Stored data:
++++

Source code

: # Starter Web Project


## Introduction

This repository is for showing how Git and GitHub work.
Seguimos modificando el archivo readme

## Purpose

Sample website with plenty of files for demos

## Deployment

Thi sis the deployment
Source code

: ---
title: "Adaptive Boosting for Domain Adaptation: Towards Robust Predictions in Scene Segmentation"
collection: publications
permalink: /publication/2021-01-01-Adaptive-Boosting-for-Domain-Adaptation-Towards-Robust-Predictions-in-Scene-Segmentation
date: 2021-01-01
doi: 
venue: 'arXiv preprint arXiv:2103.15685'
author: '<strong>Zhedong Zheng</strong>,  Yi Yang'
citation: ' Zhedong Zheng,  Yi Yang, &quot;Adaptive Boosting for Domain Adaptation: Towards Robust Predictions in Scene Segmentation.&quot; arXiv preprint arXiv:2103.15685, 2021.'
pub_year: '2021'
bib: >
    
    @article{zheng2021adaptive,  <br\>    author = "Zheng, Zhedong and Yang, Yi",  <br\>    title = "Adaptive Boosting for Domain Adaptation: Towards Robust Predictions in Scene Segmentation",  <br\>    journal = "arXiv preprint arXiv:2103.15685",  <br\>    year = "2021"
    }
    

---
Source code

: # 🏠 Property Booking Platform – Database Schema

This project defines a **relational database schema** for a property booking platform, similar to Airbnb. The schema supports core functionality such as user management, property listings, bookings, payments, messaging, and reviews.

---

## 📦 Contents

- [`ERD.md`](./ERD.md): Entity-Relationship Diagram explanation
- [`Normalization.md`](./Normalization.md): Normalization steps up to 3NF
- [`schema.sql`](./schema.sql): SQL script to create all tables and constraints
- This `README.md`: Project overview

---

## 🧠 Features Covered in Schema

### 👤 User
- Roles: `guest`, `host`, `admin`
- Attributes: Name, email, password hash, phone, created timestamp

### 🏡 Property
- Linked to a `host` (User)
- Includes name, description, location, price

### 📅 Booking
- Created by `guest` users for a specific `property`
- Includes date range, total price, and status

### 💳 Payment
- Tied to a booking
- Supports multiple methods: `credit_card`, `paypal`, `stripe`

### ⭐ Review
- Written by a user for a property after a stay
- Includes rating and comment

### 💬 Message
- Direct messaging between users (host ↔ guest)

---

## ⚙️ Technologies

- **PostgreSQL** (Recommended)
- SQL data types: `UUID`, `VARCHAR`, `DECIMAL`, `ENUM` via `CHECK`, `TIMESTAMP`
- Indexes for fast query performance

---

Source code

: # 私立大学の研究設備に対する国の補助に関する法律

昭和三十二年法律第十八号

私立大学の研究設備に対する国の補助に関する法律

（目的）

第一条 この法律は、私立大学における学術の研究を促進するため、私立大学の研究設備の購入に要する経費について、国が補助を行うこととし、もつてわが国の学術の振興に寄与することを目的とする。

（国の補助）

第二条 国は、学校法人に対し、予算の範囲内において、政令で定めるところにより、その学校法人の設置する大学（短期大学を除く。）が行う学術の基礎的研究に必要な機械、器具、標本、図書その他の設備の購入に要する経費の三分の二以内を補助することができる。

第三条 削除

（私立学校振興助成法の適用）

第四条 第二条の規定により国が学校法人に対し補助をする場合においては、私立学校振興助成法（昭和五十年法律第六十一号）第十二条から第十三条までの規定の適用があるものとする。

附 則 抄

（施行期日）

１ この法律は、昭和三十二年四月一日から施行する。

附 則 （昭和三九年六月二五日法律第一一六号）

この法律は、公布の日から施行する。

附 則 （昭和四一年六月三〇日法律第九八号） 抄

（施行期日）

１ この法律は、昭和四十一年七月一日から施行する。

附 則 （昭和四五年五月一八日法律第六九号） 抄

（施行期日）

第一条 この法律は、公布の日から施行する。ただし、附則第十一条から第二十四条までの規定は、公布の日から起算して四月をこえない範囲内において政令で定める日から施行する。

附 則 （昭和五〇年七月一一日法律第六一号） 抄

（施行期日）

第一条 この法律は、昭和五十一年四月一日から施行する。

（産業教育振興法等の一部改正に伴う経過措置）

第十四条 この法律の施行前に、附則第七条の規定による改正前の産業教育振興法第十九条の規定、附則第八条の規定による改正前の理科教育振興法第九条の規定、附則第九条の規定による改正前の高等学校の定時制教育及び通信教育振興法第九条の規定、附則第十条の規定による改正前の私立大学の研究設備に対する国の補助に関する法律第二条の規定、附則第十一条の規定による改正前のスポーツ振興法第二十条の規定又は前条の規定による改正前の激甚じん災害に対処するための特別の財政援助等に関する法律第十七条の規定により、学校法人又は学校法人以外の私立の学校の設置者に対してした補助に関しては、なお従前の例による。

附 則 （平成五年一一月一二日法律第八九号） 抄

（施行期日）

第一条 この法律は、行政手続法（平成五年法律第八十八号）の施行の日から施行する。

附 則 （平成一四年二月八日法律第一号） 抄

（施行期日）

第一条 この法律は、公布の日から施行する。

++++

Set down the data in full, word for word.

Source code

: # Starter Web Project


## Introduction

This repository is for showing how Git and GitHub work.
Seguimos modificando el archivo readme

## Purpose

Sample website with plenty of files for demos

## Deployment

Thi sis the deployment
Source code

: ---
title: "Adaptive Boosting for Domain Adaptation: Towards Robust Predictions in Scene Segmentation"
collection: publications
permalink: /publication/2021-01-01-Adaptive-Boosting-for-Domain-Adaptation-Towards-Robust-Predictions-in-Scene-Segmentation
date: 2021-01-01
doi: 
venue: 'arXiv preprint arXiv:2103.15685'
author: '<strong>Zhedong Zheng</strong>,  Yi Yang'
citation: ' Zhedong Zheng,  Yi Yang, &quot;Adaptive Boosting for Domain Adaptation: Towards Robust Predictions in Scene Segmentation.&quot; arXiv preprint arXiv:2103.15685, 2021.'
pub_year: '2021'
bib: >
    
    @article{zheng2021adaptive,  <br\>    author = "Zheng, Zhedong and Yang, Yi",  <br\>    title = "Adaptive Boosting for Domain Adaptation: Towards Robust Predictions in Scene Segmentation",  <br\>    journal = "arXiv preprint arXiv:2103.15685",  <br\>    year = "2021"
    }
    

---
Source code

: # 🏠 Property Booking Platform – Database Schema

This project defines a **relational database schema** for a property booking platform, similar to Airbnb. The schema supports core functionality such as user management, property listings, bookings, payments, messaging, and reviews.

---

## 📦 Contents

- [`ERD.md`](./ERD.md): Entity-Relationship Diagram explanation
- [`Normalization.md`](./Normalization.md): Normalization steps up to 3NF
- [`schema.sql`](./schema.sql): SQL script to create all tables and constraints
- This `README.md`: Project overview

---

## 🧠 Features Covered in Schema

### 👤 User
- Roles: `guest`, `host`, `admin`
- Attributes: Name, email, password hash, phone, created timestamp

### 🏡 Property
- Linked to a `host` (User)
- Includes name, description, location, price

### 📅 Booking
- Created by `guest` users for a specific `property`
- Includes date range, total price, and status

### 💳 Payment
- Tied to a booking
- Supports multiple methods: `credit_card`, `paypal`, `stripe`

### ⭐ Review
- Written by a user for a property after a stay
- Includes rating and comment

### 💬 Message
- Direct messaging between users (host ↔ guest)

---

## ⚙️ Technologies

- **PostgreSQL** (Recommended)
- SQL data types: `UUID`, `VARCHAR`, `DECIMAL`, `ENUM` via `CHECK`, `TIMESTAMP`
- Indexes for fast query performance

---

Source code

: # 私立大学の研究設備に対する国の補助に関する法律

昭和三十二年法律第十八号

私立大学の研究設備に対する国の補助に関する法律

（目的）

第一条 この法律は、私立大学における学術の研究を促進するため、私立大学の研究設備の購入に要する経費について、国が補助を行うこととし、もつてわが国の学術の振興に寄与することを目的とする。

（国の補助）

第二条 国は、学校法人に対し、予算の範囲内において、政令で定めるところにより、その学校法人の設置する大学（短期大学を除く。）が行う学術の基礎的研究に必要な機械、器具、標本、図書その他の設備の購入に要する経費の三分の二以内を補助することができる。

第三条 削除

（私立学校振興助成法の適用）

第四条 第二条の規定により国が学校法人に対し補助をする場合においては、私立学校振興助成法（昭和五十年法律第六十一号）第十二条から第十三条までの規定の適用があるものとする。

附 則 抄

（施行期日）

１ この法律は、昭和三十二年四月一日から施行する。

附 則 （昭和三九年六月二五日法律第一一六号）

この法律は、公布の日から施行する。

附 則 （昭和四一年六月三〇日法律第九八号） 抄

（施行期日）

１ この法律は、昭和四十一年七月一日から施行する。

附 則 （昭和四五年五月一八日法律第六九号） 抄

（施行期日）

第一条 この法律は、公布の日から施行する。ただし、附則第十一条から第二十四条までの規定は、公布の日から起算して四月をこえない範囲内において政令で定める日から施行する。

附 則 （昭和五〇年七月一一日法律第六一号） 抄

（施行期日）

第一条 この法律は、昭和五十一年四月一日から施行する。

（産業教育振興法等の一部改正に伴う経過措置）

第十四条 この法律の施行前に、附則第七条の規定による改正前の産業教育振興法第十九条の規定、附則第八条の規定による改正前の理科教育振興法第九条の規定、附則第九条の規定による改正前の高等学校の定時制教育及び通信教育振興法第九条の規定、附則第十条の規定による改正前の私立大学の研究設備に対する国の補助に関する法律第二条の規定、附則第十一条の規定による改正前のスポーツ振興法第二十条の規定又は前条の規定による改正前の激甚じん災害に対処するための特別の財政援助等に関する法律第十七条の規定により、学校法人又は学校法人以外の私立の学校の設置者に対してした補助に関しては、なお従前の例による。

附 則 （平成五年一一月一二日法律第八九号） 抄

（施行期日）

第一条 この法律は、行政手続法（平成五年法律第八十八号）の施行の日から施行する。

附 則 （平成一四年二月八日法律第一号） 抄

（施行期日）

第一条 この法律は、公布の日から施行する。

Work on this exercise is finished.